Published online by Cambridge University Press: 05 June 2012
At the heart of biblical interpretation is the need to read the Bible's syntax, that is, to study the way words, phrases, clauses, and sentences relate to one another in order to create meaning. Biblical Hebrew is a language far removed from us in time and culture. Mastering it is a noble but daunting task. Students often learn to discern the elementary phonology and morphology in order to “read” the biblical text. But we believe exegesis (or the extraction of a text's meaning) requires more than phonology and verb parsing. Achieving a deep-level reading requires a grasp of a text's syntactical relationships, a topic that most beginning grammars do not present in detail. Thus, our task has been to help the reader grasp the building blocks of Biblical Hebrew, that is, the syntactical specifics that constitute meaning. These are the linguistic details through which the most profound of all statements can be made, and have been made – those of Israel's monotheism and the nation's covenant relationship with yhwh.

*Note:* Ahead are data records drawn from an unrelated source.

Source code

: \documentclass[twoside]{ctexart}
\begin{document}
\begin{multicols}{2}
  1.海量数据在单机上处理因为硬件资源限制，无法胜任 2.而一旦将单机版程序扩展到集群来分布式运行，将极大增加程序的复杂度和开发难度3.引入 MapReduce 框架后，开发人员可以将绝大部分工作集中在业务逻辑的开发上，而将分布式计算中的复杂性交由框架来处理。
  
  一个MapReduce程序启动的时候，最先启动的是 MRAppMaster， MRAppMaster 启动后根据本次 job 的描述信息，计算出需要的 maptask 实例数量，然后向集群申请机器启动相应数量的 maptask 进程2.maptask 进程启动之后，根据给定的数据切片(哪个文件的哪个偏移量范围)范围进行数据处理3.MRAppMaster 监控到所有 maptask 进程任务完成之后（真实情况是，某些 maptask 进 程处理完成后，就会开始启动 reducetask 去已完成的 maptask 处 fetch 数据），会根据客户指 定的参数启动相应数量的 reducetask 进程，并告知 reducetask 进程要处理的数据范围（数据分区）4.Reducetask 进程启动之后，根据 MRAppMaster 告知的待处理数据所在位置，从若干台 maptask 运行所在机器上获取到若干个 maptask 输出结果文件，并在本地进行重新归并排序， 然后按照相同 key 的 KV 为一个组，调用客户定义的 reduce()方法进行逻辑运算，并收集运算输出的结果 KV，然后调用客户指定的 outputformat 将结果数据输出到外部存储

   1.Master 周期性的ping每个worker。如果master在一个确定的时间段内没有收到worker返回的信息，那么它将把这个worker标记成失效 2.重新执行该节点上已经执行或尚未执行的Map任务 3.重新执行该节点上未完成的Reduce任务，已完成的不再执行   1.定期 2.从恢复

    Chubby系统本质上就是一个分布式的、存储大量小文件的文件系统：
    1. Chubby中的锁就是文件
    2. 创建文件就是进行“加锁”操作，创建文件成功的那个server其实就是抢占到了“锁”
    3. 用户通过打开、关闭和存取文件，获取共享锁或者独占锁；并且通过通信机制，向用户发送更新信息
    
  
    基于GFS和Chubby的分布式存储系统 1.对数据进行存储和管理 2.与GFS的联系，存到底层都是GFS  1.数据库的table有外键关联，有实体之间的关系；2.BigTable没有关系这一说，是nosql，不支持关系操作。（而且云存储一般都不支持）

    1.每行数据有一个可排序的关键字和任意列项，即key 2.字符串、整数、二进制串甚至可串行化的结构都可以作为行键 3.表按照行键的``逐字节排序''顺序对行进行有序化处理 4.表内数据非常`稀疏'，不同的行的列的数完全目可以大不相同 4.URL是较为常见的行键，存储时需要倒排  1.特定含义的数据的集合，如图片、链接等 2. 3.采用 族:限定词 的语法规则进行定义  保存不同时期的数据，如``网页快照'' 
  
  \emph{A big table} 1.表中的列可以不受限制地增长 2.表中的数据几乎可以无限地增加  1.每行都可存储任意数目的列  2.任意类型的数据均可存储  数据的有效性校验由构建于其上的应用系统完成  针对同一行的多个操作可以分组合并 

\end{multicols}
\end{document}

We have defined and illustrated the fundamental morphosyntactical features of Biblical Hebrew. The volume divides Hebrew syntax, and to a lesser extent morphology (“the way words are patterned or inflected”), into four parts. The first three cover individual words (nouns, verbs, and particles) with the goal of helping the reader move from morphological and syntactical observations to meaning and significance. The fourth section moves beyond phrase-level phenomena and considers the larger relationships of clauses and sentences.